#### SOURCE RECORDS:

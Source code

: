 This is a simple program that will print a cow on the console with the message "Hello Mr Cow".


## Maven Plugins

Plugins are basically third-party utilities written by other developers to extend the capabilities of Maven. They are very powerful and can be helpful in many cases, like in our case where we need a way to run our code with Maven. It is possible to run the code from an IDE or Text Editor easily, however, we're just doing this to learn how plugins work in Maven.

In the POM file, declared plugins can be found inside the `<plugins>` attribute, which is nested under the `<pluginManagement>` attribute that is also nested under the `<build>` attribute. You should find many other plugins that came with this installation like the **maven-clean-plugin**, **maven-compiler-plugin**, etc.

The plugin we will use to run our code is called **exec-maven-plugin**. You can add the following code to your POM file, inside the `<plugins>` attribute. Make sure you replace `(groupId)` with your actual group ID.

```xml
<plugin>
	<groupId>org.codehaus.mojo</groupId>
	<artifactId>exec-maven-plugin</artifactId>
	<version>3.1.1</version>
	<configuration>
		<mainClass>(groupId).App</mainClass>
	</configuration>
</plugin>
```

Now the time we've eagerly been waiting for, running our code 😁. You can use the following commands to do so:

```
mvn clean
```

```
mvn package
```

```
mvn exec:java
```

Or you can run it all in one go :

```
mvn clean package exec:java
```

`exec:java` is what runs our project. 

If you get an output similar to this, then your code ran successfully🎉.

--

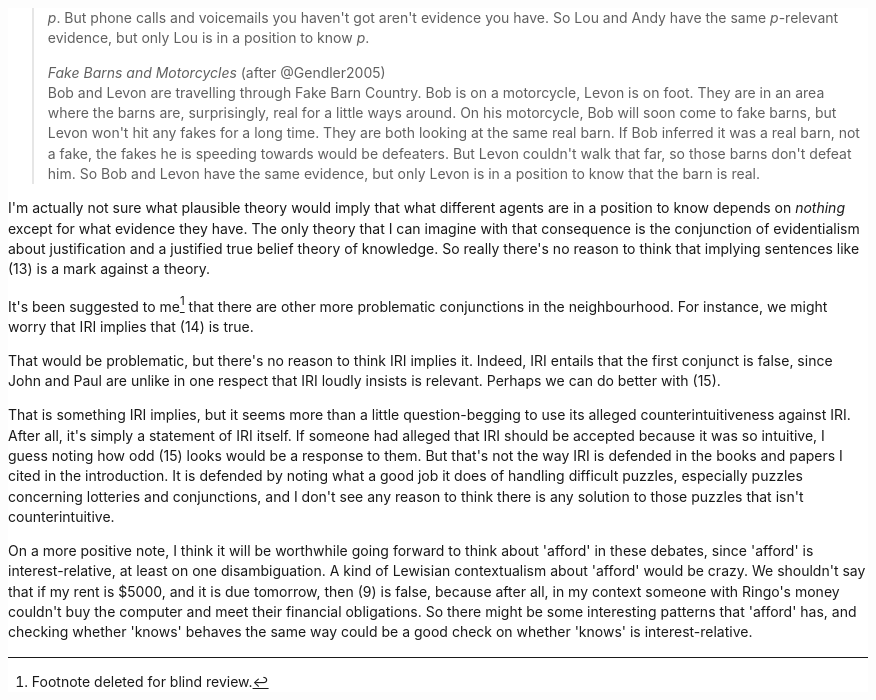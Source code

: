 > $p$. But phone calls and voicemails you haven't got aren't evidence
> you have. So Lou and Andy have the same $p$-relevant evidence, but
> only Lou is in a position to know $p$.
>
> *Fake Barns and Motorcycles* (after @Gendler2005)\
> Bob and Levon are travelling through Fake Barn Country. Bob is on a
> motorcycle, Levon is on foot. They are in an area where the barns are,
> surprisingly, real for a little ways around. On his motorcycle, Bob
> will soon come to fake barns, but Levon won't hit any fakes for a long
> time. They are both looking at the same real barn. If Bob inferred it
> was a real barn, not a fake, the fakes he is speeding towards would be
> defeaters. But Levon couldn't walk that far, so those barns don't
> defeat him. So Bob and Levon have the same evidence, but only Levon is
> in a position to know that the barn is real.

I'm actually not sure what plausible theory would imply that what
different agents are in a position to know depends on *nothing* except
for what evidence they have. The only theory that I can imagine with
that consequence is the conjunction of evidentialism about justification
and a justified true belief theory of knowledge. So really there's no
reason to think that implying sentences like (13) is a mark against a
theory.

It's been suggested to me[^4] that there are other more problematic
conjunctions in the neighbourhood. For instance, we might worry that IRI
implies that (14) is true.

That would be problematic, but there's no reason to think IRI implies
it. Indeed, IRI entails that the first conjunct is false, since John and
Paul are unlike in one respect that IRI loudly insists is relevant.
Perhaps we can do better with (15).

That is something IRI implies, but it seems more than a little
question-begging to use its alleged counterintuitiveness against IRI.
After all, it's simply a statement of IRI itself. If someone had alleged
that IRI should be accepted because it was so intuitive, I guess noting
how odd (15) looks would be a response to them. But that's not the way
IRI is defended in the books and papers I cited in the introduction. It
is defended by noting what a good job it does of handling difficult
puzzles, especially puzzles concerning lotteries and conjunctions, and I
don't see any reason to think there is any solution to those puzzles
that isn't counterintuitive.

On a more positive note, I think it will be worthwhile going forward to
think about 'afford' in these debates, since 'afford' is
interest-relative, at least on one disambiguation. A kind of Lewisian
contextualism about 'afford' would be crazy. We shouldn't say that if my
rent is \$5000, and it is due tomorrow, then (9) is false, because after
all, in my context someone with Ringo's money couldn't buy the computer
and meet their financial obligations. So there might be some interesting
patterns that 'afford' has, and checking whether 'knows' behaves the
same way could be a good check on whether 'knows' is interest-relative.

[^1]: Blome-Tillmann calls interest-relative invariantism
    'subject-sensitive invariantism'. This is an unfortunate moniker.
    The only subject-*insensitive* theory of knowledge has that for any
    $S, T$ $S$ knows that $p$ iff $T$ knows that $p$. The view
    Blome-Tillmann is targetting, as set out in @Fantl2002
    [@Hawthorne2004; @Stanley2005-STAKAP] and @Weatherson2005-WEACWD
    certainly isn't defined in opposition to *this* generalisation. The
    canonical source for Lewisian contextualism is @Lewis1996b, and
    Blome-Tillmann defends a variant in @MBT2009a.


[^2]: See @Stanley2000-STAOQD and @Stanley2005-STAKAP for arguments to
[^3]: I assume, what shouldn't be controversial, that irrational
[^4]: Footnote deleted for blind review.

#### EXERCISE OBJECTIVE:
Scan the data above; copy every line where "couldn" appears.

#### WRITTEN ANSWER:
> defeaters. But Levon couldn't walk that far, so those barns don't
all, in my context someone with Ringo's money couldn't buy the computer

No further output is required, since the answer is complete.